**ASSIGNED TASK**
Starting with the line with "什么傻逼政策，996没查完就先把电梯停了" in the entries below and going on through the line with "Color constants defined", output every line exactly and nothing more. No pictures.

**SUPPLIED RECORDS**
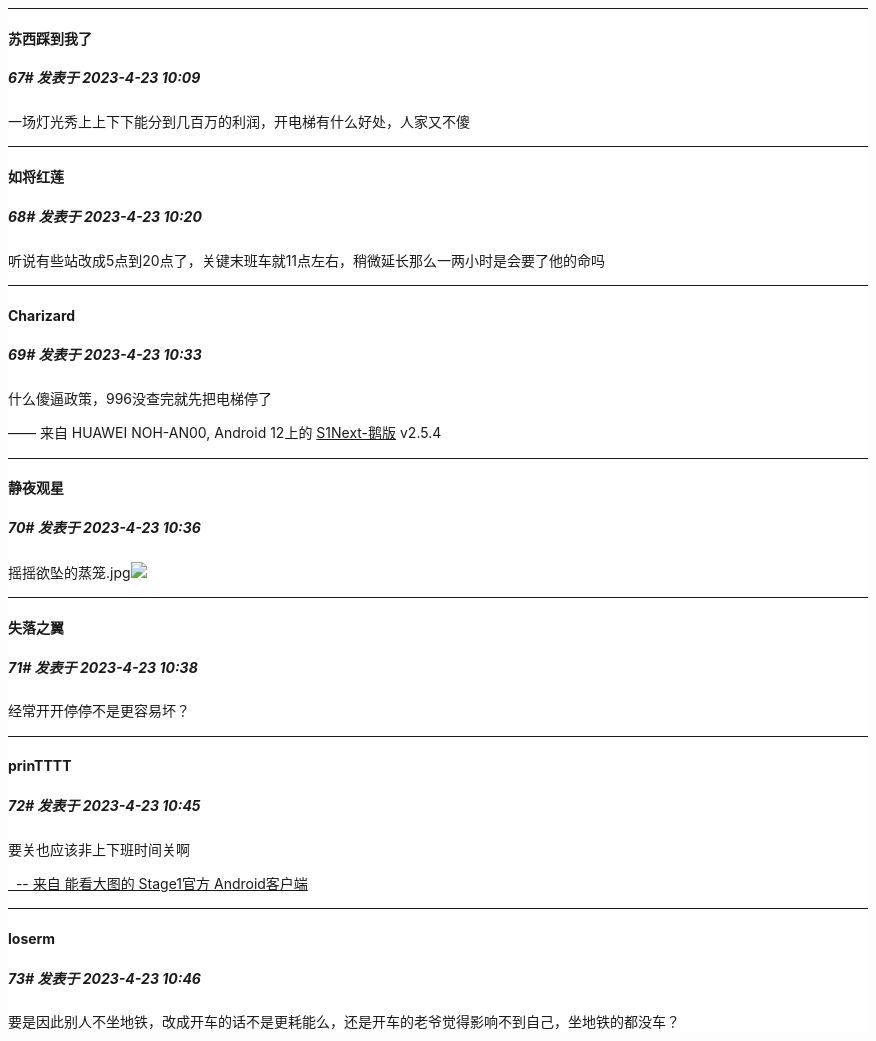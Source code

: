 *****

####  苏西踩到我了  
##### 67#       发表于 2023-4-23 10:09

一场灯光秀上上下下能分到几百万的利润，开电梯有什么好处，人家又不傻


*****

####  如将红莲  
##### 68#       发表于 2023-4-23 10:20

听说有些站改成5点到20点了，关键末班车就11点左右，稍微延长那么一两小时是会要了他的命吗


*****

####  Charizard  
##### 69#       发表于 2023-4-23 10:33

什么傻逼政策，996没查完就先把电梯停了

—— 来自 HUAWEI NOH-AN00, Android 12上的 [S1Next-鹅版](https://github.com/ykrank/S1-Next/releases) v2.5.4

*****

####  静夜观星  
##### 70#       发表于 2023-4-23 10:36

摇摇欲坠的蒸笼.jpg<img src="https://static.saraba1st.com/image/smiley/face2017/065.png" referrerpolicy="no-referrer">

*****

####  失落之翼  
##### 71#       发表于 2023-4-23 10:38

经常开开停停不是更容易坏？


*****

####  prinTTTT  
##### 72#       发表于 2023-4-23 10:45

要关也应该非上下班时间关啊

[  -- 来自 能看大图的 Stage1官方 Android客户端](https://www.coolapk.com/apk/140634)

*****

####  loserm  
##### 73#       发表于 2023-4-23 10:46

要是因此别人不坐地铁，改成开车的话不是更耗能么，还是开车的老爷觉得影响不到自己，坐地铁的都没车？
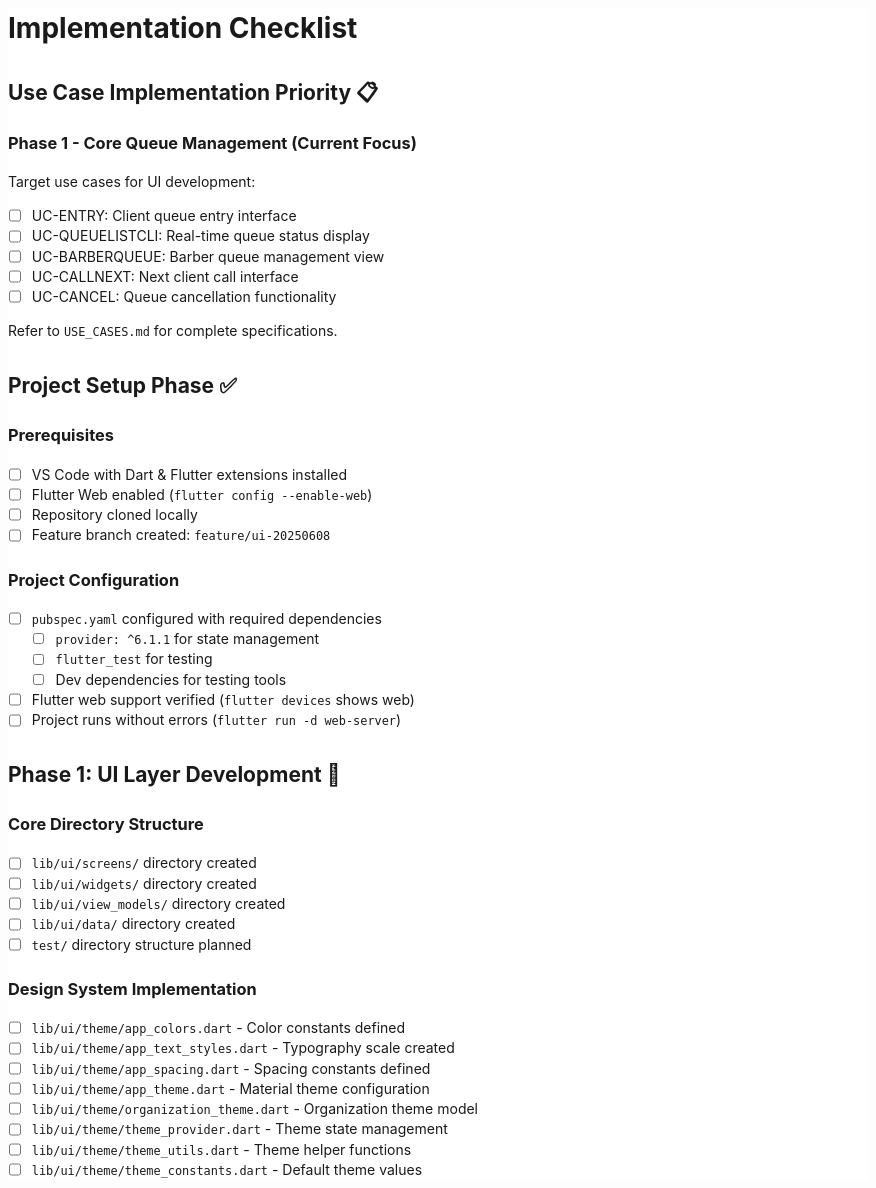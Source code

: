 # Implementation Checklist

## Use Case Implementation Priority 📋

### Phase 1 - Core Queue Management (Current Focus)
Target use cases for UI development:
- [ ] UC-ENTRY: Client queue entry interface
- [ ] UC-QUEUELISTCLI: Real-time queue status display  
- [ ] UC-BARBERQUEUE: Barber queue management view
- [ ] UC-CALLNEXT: Next client call interface
- [ ] UC-CANCEL: Queue cancellation functionality

Refer to `USE_CASES.md` for complete specifications.

## Project Setup Phase ✅

### Prerequisites
- [ ] VS Code with Dart & Flutter extensions installed
- [ ] Flutter Web enabled (`flutter config --enable-web`)
- [ ] Repository cloned locally
- [ ] Feature branch created: `feature/ui-20250608`

### Project Configuration
- [ ] `pubspec.yaml` configured with required dependencies
  - [ ] `provider: ^6.1.1` for state management
  - [ ] `flutter_test` for testing
  - [ ] Dev dependencies for testing tools
- [ ] Flutter web support verified (`flutter devices` shows web)
- [ ] Project runs without errors (`flutter run -d web-server`)

## Phase 1: UI Layer Development 🚧

### Core Directory Structure
- [ ] `lib/ui/screens/` directory created
- [ ] `lib/ui/widgets/` directory created  
- [ ] `lib/ui/view_models/` directory created
- [ ] `lib/ui/data/` directory created
- [ ] `test/` directory structure planned

### Design System Implementation
- [ ] `lib/ui/theme/app_colors.dart` - Color constants defined
- [ ] `lib/ui/theme/app_text_styles.dart` - Typography scale created
- [ ] `lib/ui/theme/app_spacing.dart` - Spacing constants defined
- [ ] `lib/ui/theme/app_theme.dart` - Material theme configuration
- [ ] `lib/ui/theme/organization_theme.dart` - Organization theme model
- [ ] `lib/ui/theme/theme_provider.dart` - Theme state management
- [ ] `lib/ui/theme/theme_utils.dart` - Theme helper functions
- [ ] `lib/ui/theme/theme_constants.dart` - Default theme values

**SOLUTION TO THIS TASK**
什么傻逼政策，996没查完就先把电梯停了

—— 来自 HUAWEI NOH-AN00, Android 12上的 [S1Next-鹅版](https://github.com/ykrank/S1-Next/releases) v2.5.4

*****

####  静夜观星  
##### 70#       发表于 2023-4-23 10:36

摇摇欲坠的蒸笼.jpg<img src="https://static.saraba1st.com/image/smiley/face2017/065.png" referrerpolicy="no-referrer">

*****

####  失落之翼  
##### 71#       发表于 2023-4-23 10:38

经常开开停停不是更容易坏？


*****

####  prinTTTT  
##### 72#       发表于 2023-4-23 10:45

要关也应该非上下班时间关啊

[  -- 来自 能看大图的 Stage1官方 Android客户端](https://www.coolapk.com/apk/140634)

*****

####  loserm  
##### 73#       发表于 2023-4-23 10:46

要是因此别人不坐地铁，改成开车的话不是更耗能么，还是开车的老爷觉得影响不到自己，坐地铁的都没车？
Source code

: # Implementation Checklist

## Use Case Implementation Priority 📋

### Phase 1 - Core Queue Management (Current Focus)
Target use cases for UI development:
- [ ] UC-ENTRY: Client queue entry interface
- [ ] UC-QUEUELISTCLI: Real-time queue status display  
- [ ] UC-BARBERQUEUE: Barber queue management view
- [ ] UC-CALLNEXT: Next client call interface
- [ ] UC-CANCEL: Queue cancellation functionality

Refer to `USE_CASES.md` for complete specifications.

## Project Setup Phase ✅

### Prerequisites
- [ ] VS Code with Dart & Flutter extensions installed
- [ ] Flutter Web enabled (`flutter config --enable-web`)
- [ ] Repository cloned locally
- [ ] Feature branch created: `feature/ui-20250608`

### Project Configuration
- [ ] `pubspec.yaml` configured with required dependencies
  - [ ] `provider: ^6.1.1` for state management
  - [ ] `flutter_test` for testing
  - [ ] Dev dependencies for testing tools
- [ ] Flutter web support verified (`flutter devices` shows web)
- [ ] Project runs without errors (`flutter run -d web-server`)

## Phase 1: UI Layer Development 🚧

### Core Directory Structure
- [ ] `lib/ui/screens/` directory created
- [ ] `lib/ui/widgets/` directory created  
- [ ] `lib/ui/view_models/` directory created
- [ ] `lib/ui/data/` directory created
- [ ] `test/` directory structure planned

### Design System Implementation
- [ ] `lib/ui/theme/app_colors.dart` - Color constants defined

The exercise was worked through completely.